Newly appointed Ascendis CEO Thomas Thomsen has wasted little time in writing a new prescription to reinforce cash flows and restore the balance sheet at the ailing healthcare group.
An investor update issued on Monday showed plans are well under way to dispose of two noncore and underperforming South African operations and a sizeable pharmaceutical production plant in Gauteng.
This is part of a larger strategic review that will be more fully detailed when Ascendis presents its year to end-June 2018 results on September 11.
Ascendis — which grew rapidly by making an array of local and offshore acquisitions over the past 10 years — has fallen out of market favour as investors increasingly fretted about expensive offshore acquisitions and growing debt levels.
The share price peaked at R28 in September 2016 and has lost more than 50% in the past year. But Ascendis shares responded positively to Thomsen’s restructuring plans, recovering 3.7% to R10.94.
This is still substantially below the R20/share at which a R750m rights issue — mostly underwritten by majority shareholder Coast2Coast — was pitched in 2017.
Many market watchers welcomed the rapid intervention by Thomsen, who only took over the reins from the long-serving Karsten Wellner in March 2018.
Ricco Friedrich, portfolio manager at Denker Capital, said the proposed disposals were proof that Ascendis’s acquisition-led strategy has not worked. "Clearly the company had to do something drastic to improve its fortunes, so kudos to the new CEO for being decisive and moving quickly."
Improving cash generation
In a presentation to investors, Thomsen stressed that improving cash generation and reducing gearing levels were strategic and financial priorities.

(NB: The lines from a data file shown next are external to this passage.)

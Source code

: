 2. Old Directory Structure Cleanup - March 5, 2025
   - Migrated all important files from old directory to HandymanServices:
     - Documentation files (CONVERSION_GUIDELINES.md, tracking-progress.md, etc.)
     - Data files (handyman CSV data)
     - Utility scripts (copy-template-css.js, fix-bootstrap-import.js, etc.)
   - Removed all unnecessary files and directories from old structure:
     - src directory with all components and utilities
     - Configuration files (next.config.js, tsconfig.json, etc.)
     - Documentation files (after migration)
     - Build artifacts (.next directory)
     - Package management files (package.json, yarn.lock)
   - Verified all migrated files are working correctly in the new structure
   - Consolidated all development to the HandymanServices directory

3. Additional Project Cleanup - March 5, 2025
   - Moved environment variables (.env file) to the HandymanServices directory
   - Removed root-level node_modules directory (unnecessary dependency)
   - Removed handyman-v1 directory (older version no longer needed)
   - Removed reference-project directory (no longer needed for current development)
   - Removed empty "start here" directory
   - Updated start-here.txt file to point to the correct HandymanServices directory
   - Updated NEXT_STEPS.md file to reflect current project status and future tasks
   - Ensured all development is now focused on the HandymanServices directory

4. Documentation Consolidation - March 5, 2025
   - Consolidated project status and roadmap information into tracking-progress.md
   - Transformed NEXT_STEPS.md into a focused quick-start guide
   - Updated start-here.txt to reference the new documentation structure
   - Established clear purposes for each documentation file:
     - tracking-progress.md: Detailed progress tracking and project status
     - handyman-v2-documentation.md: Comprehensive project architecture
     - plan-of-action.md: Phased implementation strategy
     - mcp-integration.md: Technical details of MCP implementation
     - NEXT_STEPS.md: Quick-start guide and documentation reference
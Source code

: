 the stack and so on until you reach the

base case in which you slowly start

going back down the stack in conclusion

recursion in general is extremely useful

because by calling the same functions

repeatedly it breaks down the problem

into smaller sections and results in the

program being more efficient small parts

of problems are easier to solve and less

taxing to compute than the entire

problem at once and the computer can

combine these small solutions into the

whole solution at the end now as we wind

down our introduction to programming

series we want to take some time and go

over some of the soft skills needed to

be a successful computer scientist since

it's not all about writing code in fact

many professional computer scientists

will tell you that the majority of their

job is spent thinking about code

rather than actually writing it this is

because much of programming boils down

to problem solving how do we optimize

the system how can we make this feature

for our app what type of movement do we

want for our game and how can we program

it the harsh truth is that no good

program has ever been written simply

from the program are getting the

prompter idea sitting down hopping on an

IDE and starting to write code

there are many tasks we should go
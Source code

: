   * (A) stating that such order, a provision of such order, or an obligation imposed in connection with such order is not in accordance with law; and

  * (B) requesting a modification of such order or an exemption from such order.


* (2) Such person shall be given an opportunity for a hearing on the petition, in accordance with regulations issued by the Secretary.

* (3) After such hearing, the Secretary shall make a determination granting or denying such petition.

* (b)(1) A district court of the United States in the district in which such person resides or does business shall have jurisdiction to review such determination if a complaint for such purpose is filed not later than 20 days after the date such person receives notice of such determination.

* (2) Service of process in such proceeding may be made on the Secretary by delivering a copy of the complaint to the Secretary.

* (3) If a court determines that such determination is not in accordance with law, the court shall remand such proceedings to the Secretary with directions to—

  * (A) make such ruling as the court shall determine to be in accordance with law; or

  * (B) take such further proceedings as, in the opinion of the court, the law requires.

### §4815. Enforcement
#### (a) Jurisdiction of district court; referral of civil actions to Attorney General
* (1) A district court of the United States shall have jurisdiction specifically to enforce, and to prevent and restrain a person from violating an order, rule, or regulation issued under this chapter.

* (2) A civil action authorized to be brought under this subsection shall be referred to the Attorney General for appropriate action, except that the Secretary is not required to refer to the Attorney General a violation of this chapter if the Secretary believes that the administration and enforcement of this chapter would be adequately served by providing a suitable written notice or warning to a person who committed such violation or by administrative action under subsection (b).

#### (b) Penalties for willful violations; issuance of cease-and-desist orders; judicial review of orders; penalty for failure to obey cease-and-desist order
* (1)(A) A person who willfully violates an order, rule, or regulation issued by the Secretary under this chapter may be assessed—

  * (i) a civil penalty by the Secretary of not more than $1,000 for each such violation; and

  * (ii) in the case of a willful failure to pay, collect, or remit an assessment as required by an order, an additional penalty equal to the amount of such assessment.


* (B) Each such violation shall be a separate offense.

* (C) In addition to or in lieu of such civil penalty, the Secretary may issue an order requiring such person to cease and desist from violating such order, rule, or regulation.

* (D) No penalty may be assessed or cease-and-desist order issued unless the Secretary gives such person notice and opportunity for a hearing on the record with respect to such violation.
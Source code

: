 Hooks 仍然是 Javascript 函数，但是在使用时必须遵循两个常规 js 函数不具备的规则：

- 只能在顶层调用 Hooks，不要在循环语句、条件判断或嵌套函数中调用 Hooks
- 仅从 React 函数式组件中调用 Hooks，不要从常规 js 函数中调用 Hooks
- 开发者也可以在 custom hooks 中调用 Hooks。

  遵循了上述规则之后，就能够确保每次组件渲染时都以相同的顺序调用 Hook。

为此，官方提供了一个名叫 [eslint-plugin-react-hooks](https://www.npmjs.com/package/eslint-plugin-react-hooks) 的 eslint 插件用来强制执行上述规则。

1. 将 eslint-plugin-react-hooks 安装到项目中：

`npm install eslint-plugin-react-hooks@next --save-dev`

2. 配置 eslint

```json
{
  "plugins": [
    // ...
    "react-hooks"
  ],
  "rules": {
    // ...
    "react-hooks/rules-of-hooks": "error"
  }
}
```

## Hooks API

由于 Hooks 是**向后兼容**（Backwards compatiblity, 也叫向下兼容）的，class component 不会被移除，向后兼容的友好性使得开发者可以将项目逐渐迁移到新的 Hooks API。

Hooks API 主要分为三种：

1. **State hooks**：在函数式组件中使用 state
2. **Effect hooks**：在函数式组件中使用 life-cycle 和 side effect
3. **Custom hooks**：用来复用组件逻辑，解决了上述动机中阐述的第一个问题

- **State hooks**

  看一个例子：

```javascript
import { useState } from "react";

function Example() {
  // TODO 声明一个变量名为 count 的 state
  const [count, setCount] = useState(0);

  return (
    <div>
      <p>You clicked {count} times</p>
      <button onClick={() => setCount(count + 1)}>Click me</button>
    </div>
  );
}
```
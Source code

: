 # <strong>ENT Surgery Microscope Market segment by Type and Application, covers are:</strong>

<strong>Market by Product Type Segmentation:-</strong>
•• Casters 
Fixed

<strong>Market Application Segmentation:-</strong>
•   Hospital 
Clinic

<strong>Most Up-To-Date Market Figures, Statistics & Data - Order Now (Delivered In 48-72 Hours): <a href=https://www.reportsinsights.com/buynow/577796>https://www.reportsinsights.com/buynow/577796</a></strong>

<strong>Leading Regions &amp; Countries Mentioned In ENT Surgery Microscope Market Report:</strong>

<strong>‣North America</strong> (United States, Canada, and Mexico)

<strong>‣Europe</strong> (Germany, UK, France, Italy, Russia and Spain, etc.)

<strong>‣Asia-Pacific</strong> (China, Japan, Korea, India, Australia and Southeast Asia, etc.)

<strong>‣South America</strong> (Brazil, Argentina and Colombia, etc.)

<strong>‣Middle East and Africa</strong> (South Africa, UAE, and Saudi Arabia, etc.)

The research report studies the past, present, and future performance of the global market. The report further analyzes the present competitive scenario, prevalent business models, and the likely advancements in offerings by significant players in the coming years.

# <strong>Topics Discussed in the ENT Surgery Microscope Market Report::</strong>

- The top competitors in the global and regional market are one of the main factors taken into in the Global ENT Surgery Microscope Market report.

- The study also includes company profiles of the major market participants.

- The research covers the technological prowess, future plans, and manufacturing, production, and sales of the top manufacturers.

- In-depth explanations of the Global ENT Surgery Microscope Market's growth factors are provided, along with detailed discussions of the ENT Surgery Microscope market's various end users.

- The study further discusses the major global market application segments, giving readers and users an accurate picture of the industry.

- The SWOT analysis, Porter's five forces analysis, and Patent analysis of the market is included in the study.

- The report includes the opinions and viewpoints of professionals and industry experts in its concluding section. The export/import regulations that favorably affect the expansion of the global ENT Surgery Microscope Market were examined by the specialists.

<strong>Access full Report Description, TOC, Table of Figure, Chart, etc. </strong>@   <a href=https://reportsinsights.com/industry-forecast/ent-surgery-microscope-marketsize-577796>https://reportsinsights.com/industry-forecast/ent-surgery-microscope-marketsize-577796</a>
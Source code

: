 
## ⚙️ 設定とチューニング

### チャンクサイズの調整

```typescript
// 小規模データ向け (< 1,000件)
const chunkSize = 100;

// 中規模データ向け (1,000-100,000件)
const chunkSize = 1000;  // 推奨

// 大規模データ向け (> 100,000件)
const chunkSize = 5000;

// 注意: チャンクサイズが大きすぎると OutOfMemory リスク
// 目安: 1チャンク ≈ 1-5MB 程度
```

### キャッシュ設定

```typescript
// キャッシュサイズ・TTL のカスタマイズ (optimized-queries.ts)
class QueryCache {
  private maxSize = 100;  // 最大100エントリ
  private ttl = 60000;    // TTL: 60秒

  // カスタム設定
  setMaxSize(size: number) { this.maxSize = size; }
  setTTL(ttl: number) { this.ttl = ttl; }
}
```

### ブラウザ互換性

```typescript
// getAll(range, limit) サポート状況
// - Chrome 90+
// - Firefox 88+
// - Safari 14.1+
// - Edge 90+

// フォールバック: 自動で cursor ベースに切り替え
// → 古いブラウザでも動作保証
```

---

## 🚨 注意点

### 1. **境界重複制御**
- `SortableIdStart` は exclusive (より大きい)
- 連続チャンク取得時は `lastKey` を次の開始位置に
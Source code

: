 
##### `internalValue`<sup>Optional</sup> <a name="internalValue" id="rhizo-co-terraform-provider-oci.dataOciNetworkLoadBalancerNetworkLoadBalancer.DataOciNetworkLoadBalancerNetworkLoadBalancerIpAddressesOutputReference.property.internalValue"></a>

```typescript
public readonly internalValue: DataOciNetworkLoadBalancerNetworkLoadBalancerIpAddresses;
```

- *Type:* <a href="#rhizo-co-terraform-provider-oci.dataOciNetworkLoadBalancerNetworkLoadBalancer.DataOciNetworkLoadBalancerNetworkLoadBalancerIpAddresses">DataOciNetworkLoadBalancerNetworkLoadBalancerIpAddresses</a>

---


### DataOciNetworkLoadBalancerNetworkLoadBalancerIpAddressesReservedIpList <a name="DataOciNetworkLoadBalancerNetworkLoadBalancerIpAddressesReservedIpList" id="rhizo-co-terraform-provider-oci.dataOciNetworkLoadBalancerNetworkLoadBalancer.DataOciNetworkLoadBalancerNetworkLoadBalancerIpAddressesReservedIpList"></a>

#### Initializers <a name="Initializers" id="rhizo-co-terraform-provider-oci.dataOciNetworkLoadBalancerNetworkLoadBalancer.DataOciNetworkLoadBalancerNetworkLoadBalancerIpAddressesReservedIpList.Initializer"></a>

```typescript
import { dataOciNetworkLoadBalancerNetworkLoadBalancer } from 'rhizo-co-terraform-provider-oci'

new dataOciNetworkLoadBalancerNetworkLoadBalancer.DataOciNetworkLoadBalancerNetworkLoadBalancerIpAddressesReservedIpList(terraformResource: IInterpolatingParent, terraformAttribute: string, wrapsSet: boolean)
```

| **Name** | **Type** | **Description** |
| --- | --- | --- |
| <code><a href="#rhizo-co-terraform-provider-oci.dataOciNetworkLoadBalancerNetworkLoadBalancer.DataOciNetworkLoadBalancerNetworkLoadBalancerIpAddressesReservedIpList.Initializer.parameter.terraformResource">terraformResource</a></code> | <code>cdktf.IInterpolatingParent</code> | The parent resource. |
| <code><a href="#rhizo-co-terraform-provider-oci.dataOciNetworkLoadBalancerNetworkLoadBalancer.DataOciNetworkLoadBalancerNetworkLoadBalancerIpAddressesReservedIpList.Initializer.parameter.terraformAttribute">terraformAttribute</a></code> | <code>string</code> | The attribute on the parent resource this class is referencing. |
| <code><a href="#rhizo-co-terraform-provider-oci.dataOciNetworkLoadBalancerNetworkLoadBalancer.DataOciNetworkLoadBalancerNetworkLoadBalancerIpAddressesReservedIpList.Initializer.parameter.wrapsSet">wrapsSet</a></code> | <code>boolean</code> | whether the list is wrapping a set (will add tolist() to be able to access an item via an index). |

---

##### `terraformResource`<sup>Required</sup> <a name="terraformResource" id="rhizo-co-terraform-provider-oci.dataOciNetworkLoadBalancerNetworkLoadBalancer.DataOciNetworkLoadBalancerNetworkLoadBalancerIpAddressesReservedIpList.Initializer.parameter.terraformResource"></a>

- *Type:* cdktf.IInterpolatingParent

He said significant progress had been made in improving cash generation and reiterated that management remained committed to achieving its cash conversion target of 75% for the 2018 financial year.
"A cross-functional team, together with business unit heads, has focused on generating cash and the more efficient utilisation of assets to improve cash conversion and … enhance the group’s return on tangible net assets," said Thomsen.
He added that Ascendis was reviewing its capital structure to ensure capacity to meet future vendor debt liabilities but was not contemplating any form of equity capital raise.
At the interim stage ended December 2017, Ascendis held offshore debt of R3.3bn and local debt of around R1.4bn.
Thomsen said Ascendis had not pencilled in a ball-park figure for proceeds to be collected from the proposed disposals.
But he remarked that "there are too many small South African brands which require investment to perform."
The key proposal involves Ascendis selling locally based Ascendis Sports Nutrition (ASN) to concentrate on its recently acquired European sports nutrition business SciTec.
ASN supplies brands like Evox, SSN, Supashape, Muscle Junkie and Nutrimax, and the business is expected to be sold by the end of July 2018.
Plans are also afoot to sell Ascendis Direct, the direct selling and network marketing business that sells Sportron and Swissgarde products.
Ascendis has done a turnabout on its Isando manufacturing facility, which was secured with the acquisition of pharmaceutical company Akasia in late 2015. The group initially opted to consolidate its manufacturing operations at Isando. Thomsen’s strategic review revealed it was more financially and operationally beneficial to retain the Wynberg plant as it had a competitive advantage in key technologies used in many local business units.
Thomsen said capital expenditure was also planned to improve efficiency and in-fill rates for core brands, including key Ascendis brand Solal.
Correction: June 26 2018
Ascendis held R3.3bn of offshore debt at end-December, not €3.3bn as originally reported.